Task objective: Go through the records and report each line holding the string "return".

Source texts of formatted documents
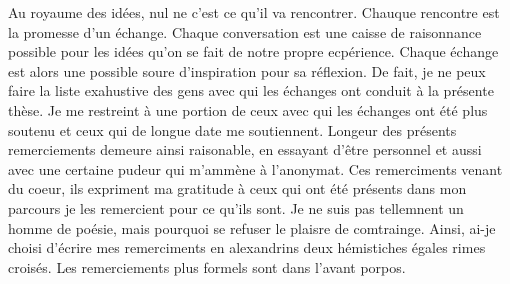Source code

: 

\Pagetitre
\cleardoublepage






\remerciements
{}

Au royaume des idées, nul ne c'est ce qu'il va rencontrer. Chauque rencontre est la promesse d'un échange. Chaque conversation est une caisse de raisonnance possible pour les idées qu'on se fait de notre propre ecpérience. Chaque échange est alors une possible soure d'inspiration pour sa réflexion. De fait, je ne peux faire la liste exahustive des gens avec qui les échanges ont conduit à la présente thèse. Je me restreint à une portion de ceux avec qui les échanges ont été plus soutenu et ceux qui de longue date me soutiennent. Longeur des présents remerciements demeure ainsi raisonable, en essayant d'être personnel et aussi avec une certaine pudeur qui m'ammène à l'anonymat. Ces remerciments venant du coeur, ils expriment ma gratitude à ceux qui ont été présents dans mon parcours je les remercient pour ce qu'ils sont.
Je ne suis pas tellemnent un homme de poésie, mais pourquoi se refuser le plaisre de comtrainge. Ainsi, ai-je choisi d'écrire mes remerciments en alexandrins deux hémistiches égales rimes croisés. Les remerciements plus formels sont dans l'avant porpos.





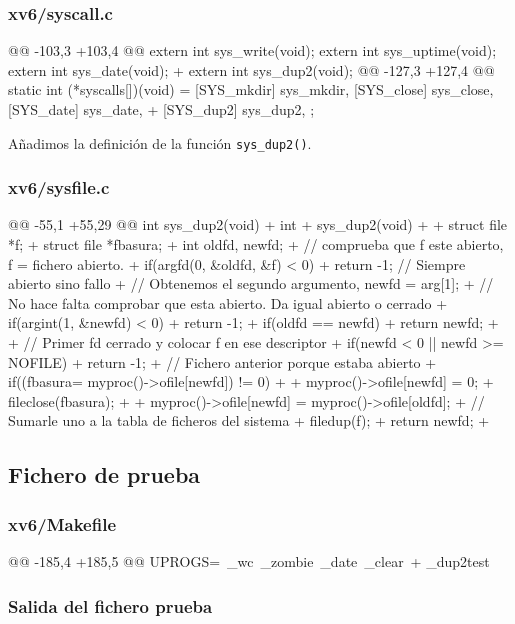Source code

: \subsubsection{xv6/syscall.c}
\begin{listing}
@@ -103,3 +103,4 @@
    extern int sys_write(void);
    extern int sys_uptime(void);
    extern int sys_date(void);
+   extern int sys_dup2(void);
@@ -127,3 +127,4 @@ static int (*syscalls[])(void) = {
    [SYS_mkdir]   sys_mkdir,
    [SYS_close]   sys_close,
    [SYS_date]    sys_date,
+   [SYS_dup2]    sys_dup2,
    };
\end{listing}
\par Añadimos la definición de la función \texttt{sys\_dup2()}.

\subsubsection{xv6/sysfile.c}
\begin{listing}
@@ -55,1 +55,29 @@ int sys_dup2(void)
+   int
+   sys_dup2(void)
+   {
+       struct file *f;
+       struct file *fbasura;
+       int oldfd, newfd;
+       // comprueba que f este abierto, f = fichero abierto.
+       if(argfd(0, &oldfd, &f) < 0)
+           return -1; // Siempre abierto sino fallo
+       // Obtenemos el segundo argumento, newfd = arg[1];
+       // No hace falta comprobar que esta abierto. Da igual abierto o cerrado
+       if(argint(1, &newfd) < 0)
+           return -1;
+       if(oldfd == newfd)
+           return newfd;
+
+       // Primer fd cerrado y colocar f en ese descriptor
+       if(newfd < 0 || newfd >= NOFILE)
+           return -1;
+       // Fichero anterior porque estaba abierto
+       if((fbasura= myproc()->ofile[newfd]) != 0)
+       {
+           myproc()->ofile[newfd] = 0;
+           fileclose(fbasura);
+       }
+       myproc()->ofile[newfd] = myproc()->ofile[oldfd];
+       // Sumarle uno a la tabla de ficheros del sistema
+       filedup(f);
+       return newfd;
+   }
\end{listing}

\subsection{Fichero de prueba}
\subsubsection{xv6/Makefile}
\begin{listing}
@@ -185,4 +185,5 @@ UPROGS=\
    _wc\
    _zombie\
    _date\
    _clear\
+   _dup2test\
\end{listing}
\subsubsection{Salida del fichero prueba}
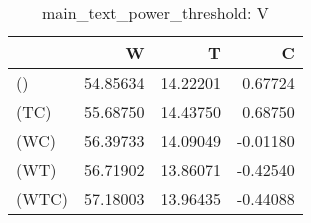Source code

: \begin{table}
\centering
\caption{main_text_power_threshold: V}
\begin{tabular}{lrrr}
\toprule
{} &        W &        T &        C \\
\midrule
()    & 54.85634 & 14.22201 &  0.67724 \\
(TC)  & 55.68750 & 14.43750 &  0.68750 \\
(WC)  & 56.39733 & 14.09049 & -0.01180 \\
(WT)  & 56.71902 & 13.86071 & -0.42540 \\
(WTC) & 57.18003 & 13.96435 & -0.44088 \\
\bottomrule
\end{tabular}
\end{table}
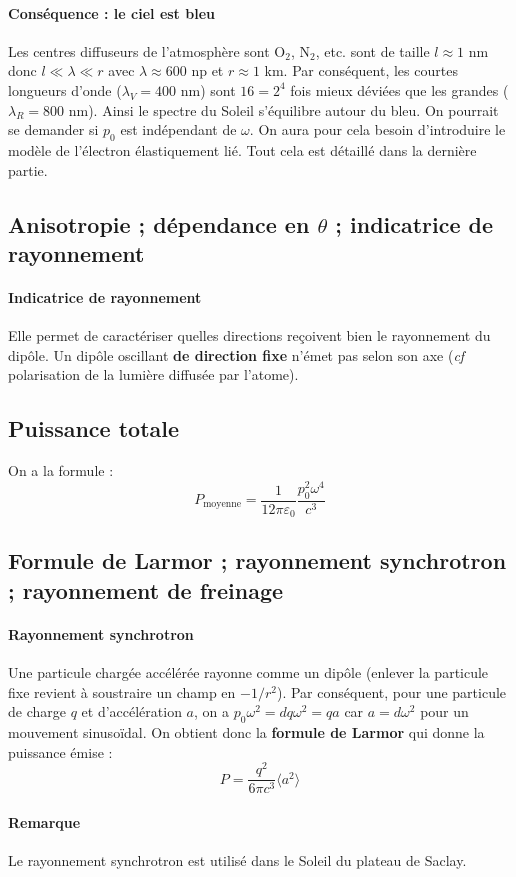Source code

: \documentclass[french]{book}
\theoremstyle{plain}
\theoremstyle{definition}
\theoremstyle{remark}
\begin{document}
\paragraph{Conséquence : le ciel est bleu}
Les centres diffuseurs de l'atmosphère sont O$_2$, N$_2$, etc. sont de taille $l\approx1$ nm donc $l\ll\lambda\ll r$ avec $\lambda\approx600$ np et $r\approx1$ km. Par conséquent, les courtes longueurs d'onde ($\lambda_V=400$ nm) sont $16=2^4$ fois mieux déviées que les grandes ($\lambda_R=800$ nm). Ainsi le spectre du Soleil s'équilibre autour du bleu. On pourrait se demander si $p_0$ est indépendant de $\omega$. On aura pour cela besoin d'introduire le modèle de l'électron élastiquement lié. Tout cela est détaillé dans la dernière partie.
\subsection{Anisotropie ; dépendance en $\theta$ ; indicatrice de rayonnement}
\paragraph{Indicatrice de rayonnement} Elle permet de caractériser quelles directions reçoivent bien le rayonnement du dipôle. Un dipôle oscillant \textbf{de direction fixe} n'émet pas selon son axe (\textit{cf} polarisation de la lumière diffusée par l'atome).
\subsection{Puissance totale}
On a la formule : $$P_\text{moyenne}=\frac{1}{12\pi\varepsilon_0}\frac{p_0^2\omega^4}{c^3}$$
\subsection{Formule de Larmor ; rayonnement synchrotron ; rayonnement de freinage}
\paragraph{Rayonnement synchrotron} Une particule chargée accélérée rayonne comme un dipôle (enlever la particule fixe revient à soustraire un champ en $-1/r^2$). Par conséquent, pour une particule de charge $q$ et d’accélération $a$, on a $p_0\omega^2=dq\omega^2=qa$ car $a = d\omega^2$ pour un mouvement sinusoïdal. On obtient donc la \textbf{formule de Larmor} qui donne la puissance émise : $$P=\frac{q^2}{6\pi c^3}\langle a^2\rangle$$
\paragraph{Remarque} Le rayonnement synchrotron est utilisé dans le Soleil du plateau de Saclay.
\end{document}
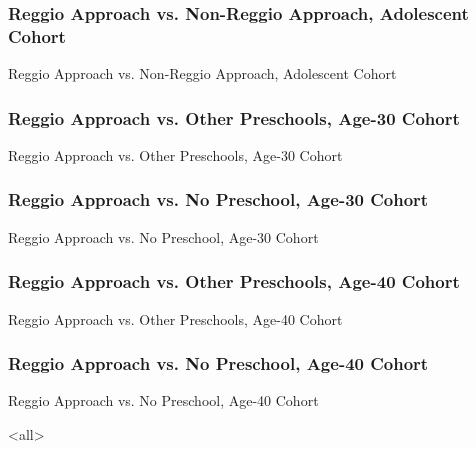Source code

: \documentclass[static]{JJH-Beamer_PAGENOS}
\begin{document}
\begin{frame}
\frametitle{Reggio Approach vs. Non-Reggio Approach, Adolescent Cohort}
\centering
\begin{table}[H]
\caption{Reggio Approach vs. Non-Reggio Approach, Adolescent Cohort}
\end{table}
\end{frame}

\begin{frame}
\frametitle{Reggio Approach vs. Other Preschools, Age-30 Cohort}
\centering
\begin{table}[H]
\caption{Reggio Approach vs. Other Preschools, Age-30 Cohort}
\end{table}
\end{frame}

\begin{frame}
\frametitle{Reggio Approach vs. No Preschool, Age-30 Cohort}
\centering
\begin{table}[H]
\caption{Reggio Approach vs. No Preschool, Age-30 Cohort}
\end{table}
\end{frame}

\begin{frame}
\frametitle{Reggio Approach vs. Other Preschools, Age-40 Cohort}
\centering
\begin{table}[H]
\caption{Reggio Approach vs. Other Preschools, Age-40 Cohort}
\end{table}
\end{frame}

\begin{frame}
\frametitle{Reggio Approach vs. No Preschool, Age-40 Cohort}
\centering
\begin{table}[H]
\caption{Reggio Approach vs. No Preschool, Age-40 Cohort}
\end{table}
\end{frame}



\mode<all>

\savebox\hiddenbib{\parbox{\textwidth}{}}
\end{document}
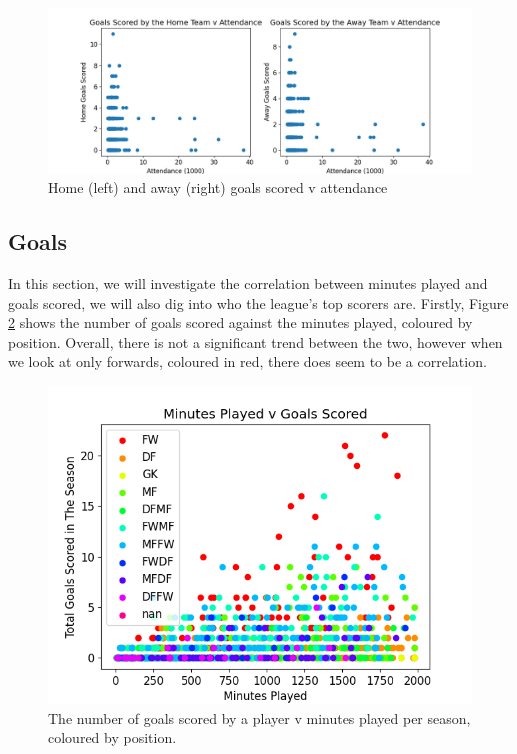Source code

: \documentclass[12pt, a4paper, twocolumn]{article}
\begin{document}
\begin{figure}
  \includegraphics[width=\linewidth]{../vis/fixtures/attendance_v_goals.png}
  \caption{Home (left) and away (right) goals scored v attendance}
  \label{att_v_goals}
\end{figure}

\subsection{Goals}

In this section, we will investigate the correlation between minutes played and goals scored, we will also dig into who the league's top scorers are. Firstly, Figure \ref{goal_min} shows the number of goals scored against the minutes played, coloured by position. Overall, there is not a significant trend between the two, however when we look at only forwards, coloured in red, there does seem to be a correlation.

\begin{figure}
  \includegraphics[width=\linewidth]{../vis/playerStats/goal_minutes}
  \caption{The number of goals scored by a player v minutes played per season, coloured by position.}
  \label{goal_min}
\end{figure}
\end{document}
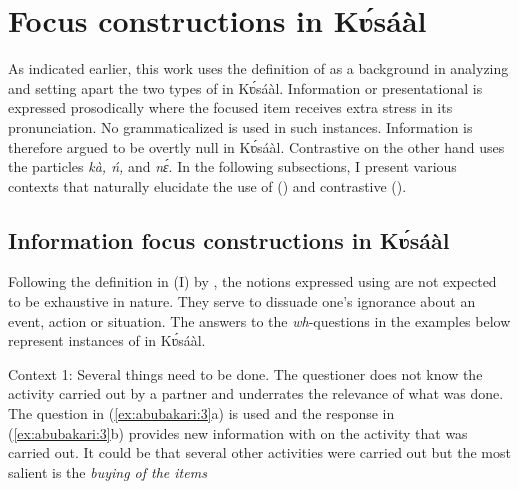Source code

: \documentclass[output=paper
,newtxmath
,modfonts
,nonflat]{langsci/langscibook}
\begin{document}
\section{Focus constructions in Kʋ́sáàl}

As indicated earlier, this work uses the definition of \citet{ÉKiss1998} as a background in analyzing and setting apart the two types of  in Kʋ́sáàl. Information or presentational  is expressed prosodically where the focused item receives extra stress in its pronunciation. No grammaticalized  is used in such instances. Information  is therefore argued to be overtly null in Kʋ́sáàl. Contrastive  on the other hand uses the particles \textit{kà, ń,} and \textit{nɛ́}. In the following subsections, I present various contexts that naturally elucidate the use of  () and contrastive  ().

\subsection{Information focus constructions in Kʋ́sáàl}\label{sec:abubakari:2.1}

Following the definition in (I) by \citet[246]{ÉKiss1998}, the notions expressed using  are not expected to be exhaustive in nature. They serve to dissuade one’s ignorance about an event, action or situation. The answers to the \textit{wh}{}-questions in the examples below represent instances of  in Kʋ́sáàl. 

Context 1: Several things need to be done. The questioner does not know the activity carried out by a partner and underrates the relevance of what was done. The question in (\ref{ex:abubakari:3}a) is used and the response in (\ref{ex:abubakari:3}b) provides new information with  on the activity that was carried out. It could be that several other activities were carried out but the most salient is the \textit{buying of the items}
 
\end{document}
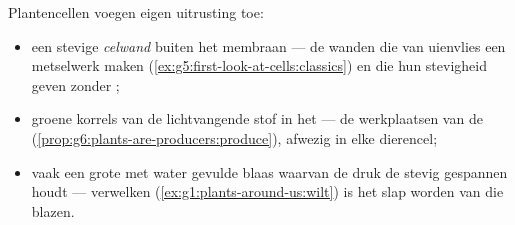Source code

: \begin{proposition}\label{prop:g6:cell-unit-of-life:plantextras}
Plantencellen voegen eigen uitrusting toe:
\begin{itemize}
  \item een stevige \emph{celwand} buiten het membraan
        --- de wanden die van uienvlies een metselwerk maken
        (\cref{ex:g5:first-look-at-cells:classics}) en die  hun
        stevigheid geven zonder ;
  \item groene korrels van de lichtvangende stof in het  ---
        de werkplaatsen van de 
        (\cref{prop:g6:plants-are-producers:produce}), afwezig in elke
        dierencel;
  \item vaak een grote met water gevulde blaas waarvan de druk de 
        stevig gespannen houdt --- verwelken
        (\cref{ex:g1:plants-around-us:wilt}) is het slap worden van die
        blazen.
\end{itemize}
\end{proposition}
\admitted


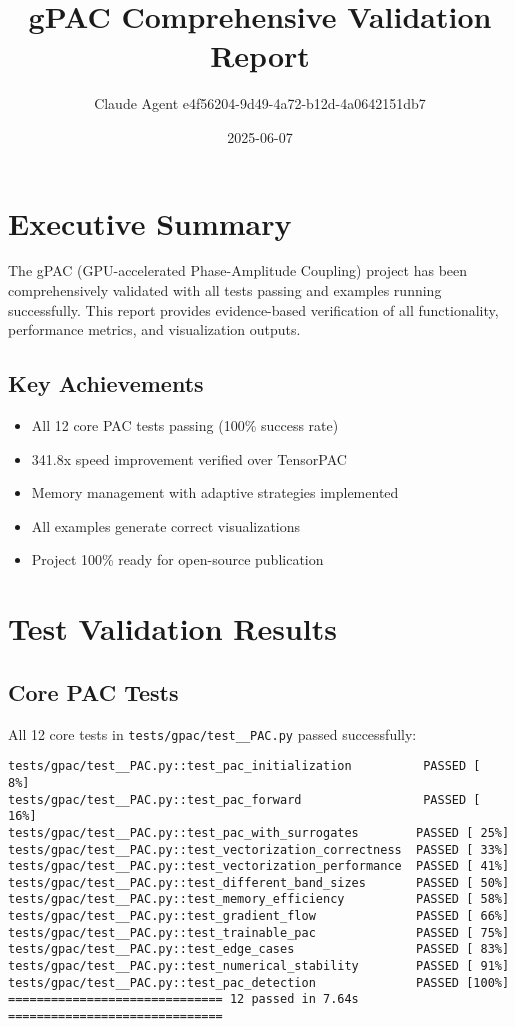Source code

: \documentclass[11pt,a4paper]{article}
\title{gPAC Comprehensive Validation Report}
\author{Claude Agent e4f56204-9d49-4a72-b12d-4a0642151db7}
\date{2025-06-07}
\begin{document}
\maketitle
\tableofcontents
\newpage

\section{Executive Summary}

The gPAC (GPU-accelerated Phase-Amplitude Coupling) project has been comprehensively validated with all tests passing and examples running successfully. This report provides evidence-based verification of all functionality, performance metrics, and visualization outputs.

\subsection{Key Achievements}
\begin{itemize}
\item All 12 core PAC tests passing (100\% success rate)
\item 341.8x speed improvement verified over TensorPAC
\item Memory management with adaptive strategies implemented
\item All examples generate correct visualizations
\item Project 100\% ready for open-source publication
\end{itemize}

\section{Test Validation Results}

\subsection{Core PAC Tests}
All 12 core tests in \texttt{tests/gpac/test\_\_PAC.py} passed successfully:

\begin{verbatim}
tests/gpac/test__PAC.py::test_pac_initialization          PASSED [  8%]
tests/gpac/test__PAC.py::test_pac_forward                 PASSED [ 16%]
tests/gpac/test__PAC.py::test_pac_with_surrogates        PASSED [ 25%]
tests/gpac/test__PAC.py::test_vectorization_correctness  PASSED [ 33%]
tests/gpac/test__PAC.py::test_vectorization_performance  PASSED [ 41%]
tests/gpac/test__PAC.py::test_different_band_sizes       PASSED [ 50%]
tests/gpac/test__PAC.py::test_memory_efficiency          PASSED [ 58%]
tests/gpac/test__PAC.py::test_gradient_flow              PASSED [ 66%]
tests/gpac/test__PAC.py::test_trainable_pac              PASSED [ 75%]
tests/gpac/test__PAC.py::test_edge_cases                 PASSED [ 83%]
tests/gpac/test__PAC.py::test_numerical_stability        PASSED [ 91%]
tests/gpac/test__PAC.py::test_pac_detection              PASSED [100%]
============================== 12 passed in 7.64s ==============================
\end{verbatim}
\end{document}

Result:
+           return -1; // Siempre abierto sino fallo
+           return -1;
+           return newfd;
+           return -1;
+       return newfd;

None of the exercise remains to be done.